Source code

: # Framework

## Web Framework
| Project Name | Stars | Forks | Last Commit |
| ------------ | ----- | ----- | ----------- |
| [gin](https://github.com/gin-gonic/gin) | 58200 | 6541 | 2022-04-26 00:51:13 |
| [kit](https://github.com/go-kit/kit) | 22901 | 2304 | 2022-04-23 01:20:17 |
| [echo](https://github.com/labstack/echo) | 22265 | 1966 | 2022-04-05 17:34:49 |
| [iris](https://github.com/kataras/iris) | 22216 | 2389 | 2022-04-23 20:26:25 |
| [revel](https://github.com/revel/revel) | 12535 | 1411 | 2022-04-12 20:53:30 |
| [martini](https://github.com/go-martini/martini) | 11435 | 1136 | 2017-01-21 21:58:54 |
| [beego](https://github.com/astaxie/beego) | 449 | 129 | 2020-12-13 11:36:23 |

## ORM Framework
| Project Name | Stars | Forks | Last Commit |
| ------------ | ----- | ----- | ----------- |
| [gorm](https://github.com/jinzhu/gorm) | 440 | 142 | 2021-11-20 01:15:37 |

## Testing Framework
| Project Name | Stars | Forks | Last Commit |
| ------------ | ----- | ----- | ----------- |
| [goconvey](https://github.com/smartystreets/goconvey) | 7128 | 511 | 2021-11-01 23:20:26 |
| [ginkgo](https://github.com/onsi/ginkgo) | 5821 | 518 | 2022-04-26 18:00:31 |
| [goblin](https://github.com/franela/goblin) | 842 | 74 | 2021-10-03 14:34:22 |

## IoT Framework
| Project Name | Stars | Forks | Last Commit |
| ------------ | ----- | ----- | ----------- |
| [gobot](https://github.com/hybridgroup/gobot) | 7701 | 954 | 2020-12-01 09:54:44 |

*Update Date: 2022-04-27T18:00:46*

*-*-*

**Goal of the exercise**
Each entry, exactly as written, should be set down once more.

**Response to this exercise**
Source code

: # Framework

## Web Framework
| Project Name | Stars | Forks | Last Commit |
| ------------ | ----- | ----- | ----------- |
| [gin](https://github.com/gin-gonic/gin) | 58200 | 6541 | 2022-04-26 00:51:13 |
| [kit](https://github.com/go-kit/kit) | 22901 | 2304 | 2022-04-23 01:20:17 |
| [echo](https://github.com/labstack/echo) | 22265 | 1966 | 2022-04-05 17:34:49 |
| [iris](https://github.com/kataras/iris) | 22216 | 2389 | 2022-04-23 20:26:25 |
| [revel](https://github.com/revel/revel) | 12535 | 1411 | 2022-04-12 20:53:30 |
| [martini](https://github.com/go-martini/martini) | 11435 | 1136 | 2017-01-21 21:58:54 |
| [beego](https://github.com/astaxie/beego) | 449 | 129 | 2020-12-13 11:36:23 |

## ORM Framework
| Project Name | Stars | Forks | Last Commit |
| ------------ | ----- | ----- | ----------- |
| [gorm](https://github.com/jinzhu/gorm) | 440 | 142 | 2021-11-20 01:15:37 |

## Testing Framework
| Project Name | Stars | Forks | Last Commit |
| ------------ | ----- | ----- | ----------- |
| [goconvey](https://github.com/smartystreets/goconvey) | 7128 | 511 | 2021-11-01 23:20:26 |
| [ginkgo](https://github.com/onsi/ginkgo) | 5821 | 518 | 2022-04-26 18:00:31 |
| [goblin](https://github.com/franela/goblin) | 842 | 74 | 2021-10-03 14:34:22 |

## IoT Framework
| Project Name | Stars | Forks | Last Commit |
| ------------ | ----- | ----- | ----------- |
| [gobot](https://github.com/hybridgroup/gobot) | 7701 | 954 | 2020-12-01 09:54:44 |

*Update Date: 2022-04-27T18:00:46*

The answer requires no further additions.